• Problem requirements
Copy out every line of the data exactly.

• Input for this task
Content starts
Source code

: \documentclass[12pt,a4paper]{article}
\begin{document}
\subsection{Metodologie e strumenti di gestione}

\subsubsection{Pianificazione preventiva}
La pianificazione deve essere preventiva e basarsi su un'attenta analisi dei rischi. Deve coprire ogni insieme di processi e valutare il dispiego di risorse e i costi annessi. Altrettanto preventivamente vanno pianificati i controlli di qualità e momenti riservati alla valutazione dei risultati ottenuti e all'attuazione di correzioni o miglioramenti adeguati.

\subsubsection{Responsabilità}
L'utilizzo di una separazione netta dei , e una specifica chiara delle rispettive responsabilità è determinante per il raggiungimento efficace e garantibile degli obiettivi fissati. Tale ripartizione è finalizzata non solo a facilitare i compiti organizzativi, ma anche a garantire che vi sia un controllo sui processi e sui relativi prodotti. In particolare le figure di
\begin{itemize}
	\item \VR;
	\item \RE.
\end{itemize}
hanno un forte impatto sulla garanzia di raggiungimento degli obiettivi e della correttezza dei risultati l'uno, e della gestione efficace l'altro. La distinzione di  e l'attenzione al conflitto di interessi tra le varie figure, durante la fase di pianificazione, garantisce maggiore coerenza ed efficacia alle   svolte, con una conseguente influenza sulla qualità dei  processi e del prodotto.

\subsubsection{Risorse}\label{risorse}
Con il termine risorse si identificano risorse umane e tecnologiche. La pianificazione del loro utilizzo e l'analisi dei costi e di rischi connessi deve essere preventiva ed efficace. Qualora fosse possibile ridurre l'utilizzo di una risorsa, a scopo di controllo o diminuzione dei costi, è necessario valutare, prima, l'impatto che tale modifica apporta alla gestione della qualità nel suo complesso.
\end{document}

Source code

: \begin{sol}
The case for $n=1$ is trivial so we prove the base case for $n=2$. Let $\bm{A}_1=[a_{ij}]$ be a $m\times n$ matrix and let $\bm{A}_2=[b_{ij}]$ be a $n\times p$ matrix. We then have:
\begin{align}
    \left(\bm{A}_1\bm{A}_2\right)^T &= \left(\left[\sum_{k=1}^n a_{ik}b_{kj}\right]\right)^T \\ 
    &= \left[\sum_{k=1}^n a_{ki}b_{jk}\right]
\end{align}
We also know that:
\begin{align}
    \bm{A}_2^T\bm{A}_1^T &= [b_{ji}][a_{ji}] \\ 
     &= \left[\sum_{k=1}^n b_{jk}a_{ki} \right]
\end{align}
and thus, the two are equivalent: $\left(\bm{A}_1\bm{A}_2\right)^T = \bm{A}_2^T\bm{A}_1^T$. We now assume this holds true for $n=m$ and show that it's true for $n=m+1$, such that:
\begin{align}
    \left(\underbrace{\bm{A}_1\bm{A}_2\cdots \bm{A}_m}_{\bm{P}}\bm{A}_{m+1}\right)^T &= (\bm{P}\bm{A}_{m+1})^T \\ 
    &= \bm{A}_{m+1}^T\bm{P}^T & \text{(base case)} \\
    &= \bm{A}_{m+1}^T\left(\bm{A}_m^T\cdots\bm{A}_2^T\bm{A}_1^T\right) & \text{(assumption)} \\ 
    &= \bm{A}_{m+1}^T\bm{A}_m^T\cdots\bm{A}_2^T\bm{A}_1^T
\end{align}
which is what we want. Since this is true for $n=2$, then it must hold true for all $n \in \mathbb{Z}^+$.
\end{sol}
Content ends
• Task result
Source code

: \documentclass[12pt,a4paper]{article}
\begin{document}
\subsection{Metodologie e strumenti di gestione}

\subsubsection{Pianificazione preventiva}
La pianificazione deve essere preventiva e basarsi su un'attenta analisi dei rischi. Deve coprire ogni insieme di processi e valutare il dispiego di risorse e i costi annessi. Altrettanto preventivamente vanno pianificati i controlli di qualità e momenti riservati alla valutazione dei risultati ottenuti e all'attuazione di correzioni o miglioramenti adeguati.

\subsubsection{Responsabilità}
L'utilizzo di una separazione netta dei , e una specifica chiara delle rispettive responsabilità è determinante per il raggiungimento efficace e garantibile degli obiettivi fissati. Tale ripartizione è finalizzata non solo a facilitare i compiti organizzativi, ma anche a garantire che vi sia un controllo sui processi e sui relativi prodotti. In particolare le figure di
\begin{itemize}
	\item \VR;
	\item \RE.
\end{itemize}
hanno un forte impatto sulla garanzia di raggiungimento degli obiettivi e della correttezza dei risultati l'uno, e della gestione efficace l'altro. La distinzione di  e l'attenzione al conflitto di interessi tra le varie figure, durante la fase di pianificazione, garantisce maggiore coerenza ed efficacia alle   svolte, con una conseguente influenza sulla qualità dei  processi e del prodotto.

\subsubsection{Risorse}\label{risorse}
Con il termine risorse si identificano risorse umane e tecnologiche. La pianificazione del loro utilizzo e l'analisi dei costi e di rischi connessi deve essere preventiva ed efficace. Qualora fosse possibile ridurre l'utilizzo di una risorsa, a scopo di controllo o diminuzione dei costi, è necessario valutare, prima, l'impatto che tale modifica apporta alla gestione della qualità nel suo complesso.
\end{document}

Source code

: \begin{sol}
The case for $n=1$ is trivial so we prove the base case for $n=2$. Let $\bm{A}_1=[a_{ij}]$ be a $m\times n$ matrix and let $\bm{A}_2=[b_{ij}]$ be a $n\times p$ matrix. We then have:
\begin{align}
    \left(\bm{A}_1\bm{A}_2\right)^T &= \left(\left[\sum_{k=1}^n a_{ik}b_{kj}\right]\right)^T \\ 
    &= \left[\sum_{k=1}^n a_{ki}b_{jk}\right]
\end{align}
We also know that:
\begin{align}
    \bm{A}_2^T\bm{A}_1^T &= [b_{ji}][a_{ji}] \\ 
     &= \left[\sum_{k=1}^n b_{jk}a_{ki} \right]
\end{align}
and thus, the two are equivalent: $\left(\bm{A}_1\bm{A}_2\right)^T = \bm{A}_2^T\bm{A}_1^T$. We now assume this holds true for $n=m$ and show that it's true for $n=m+1$, such that:
\begin{align}
    \left(\underbrace{\bm{A}_1\bm{A}_2\cdots \bm{A}_m}_{\bm{P}}\bm{A}_{m+1}\right)^T &= (\bm{P}\bm{A}_{m+1})^T \\ 
    &= \bm{A}_{m+1}^T\bm{P}^T & \text{(base case)} \\
    &= \bm{A}_{m+1}^T\left(\bm{A}_m^T\cdots\bm{A}_2^T\bm{A}_1^T\right) & \text{(assumption)} \\ 
    &= \bm{A}_{m+1}^T\bm{A}_m^T\cdots\bm{A}_2^T\bm{A}_1^T
\end{align}
which is what we want. Since this is true for $n=2$, then it must hold true for all $n \in \mathbb{Z}^+$.
\end{sol}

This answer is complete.